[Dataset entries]
◇ ◇ ◇ ◇ ◇

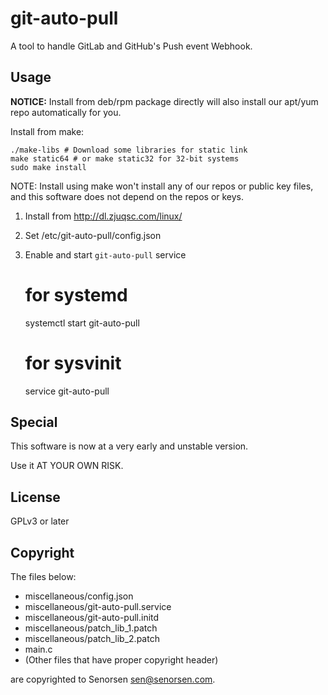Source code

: # git-auto-pull

A tool to handle GitLab and GitHub's Push event Webhook.

## Usage

 __NOTICE:__ Install from deb/rpm package directly will also install our apt/yum repo automatically for you. 

Install from make:
    
    ./make-libs # Download some libraries for static link
    make static64 # or make static32 for 32-bit systems
    sudo make install
    
NOTE: Install using make won't install any of our repos or public key files, and this software does not depend on the repos or keys.

1. Install from http://dl.zjuqsc.com/linux/
2. Set /etc/git-auto-pull/config.json
3. Enable and start ``git-auto-pull`` service
    
    # for systemd
    systemctl start git-auto-pull
    # for sysvinit
	service git-auto-pull
    

## Special
This software is now at a very early and unstable version. 

Use it AT YOUR OWN RISK. 

## License
GPLv3 or later

## Copyright
The files below:
- miscellaneous/config.json
- miscellaneous/git-auto-pull.service
- miscellaneous/git-auto-pull.initd
- miscellaneous/patch\_lib\_1.patch
- miscellaneous/patch\_lib\_2.patch
- main.c
- (Other files that have proper copyright header)

are copyrighted to Senorsen <sen@senorsen.com>.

◇ ◇ ◇ ◇ ◇

### Your objective
Transcribe the records above exactly, excluding every picture.

### Written response
Source code

: # git-auto-pull

A tool to handle GitLab and GitHub's Push event Webhook.

## Usage

 __NOTICE:__ Install from deb/rpm package directly will also install our apt/yum repo automatically for you. 

Install from make:
    
    ./make-libs # Download some libraries for static link
    make static64 # or make static32 for 32-bit systems
    sudo make install
    
NOTE: Install using make won't install any of our repos or public key files, and this software does not depend on the repos or keys.

1. Install from http://dl.zjuqsc.com/linux/
2. Set /etc/git-auto-pull/config.json
3. Enable and start ``git-auto-pull`` service
    
    # for systemd
    systemctl start git-auto-pull
    # for sysvinit
	service git-auto-pull
    

## Special
This software is now at a very early and unstable version. 

Use it AT YOUR OWN RISK. 

## License
GPLv3 or later

## Copyright
The files below:
- miscellaneous/config.json
- miscellaneous/git-auto-pull.service
- miscellaneous/git-auto-pull.initd
- miscellaneous/patch\_lib\_1.patch
- miscellaneous/patch\_lib\_2.patch
- main.c
- (Other files that have proper copyright header)

are copyrighted to Senorsen <sen@senorsen.com>.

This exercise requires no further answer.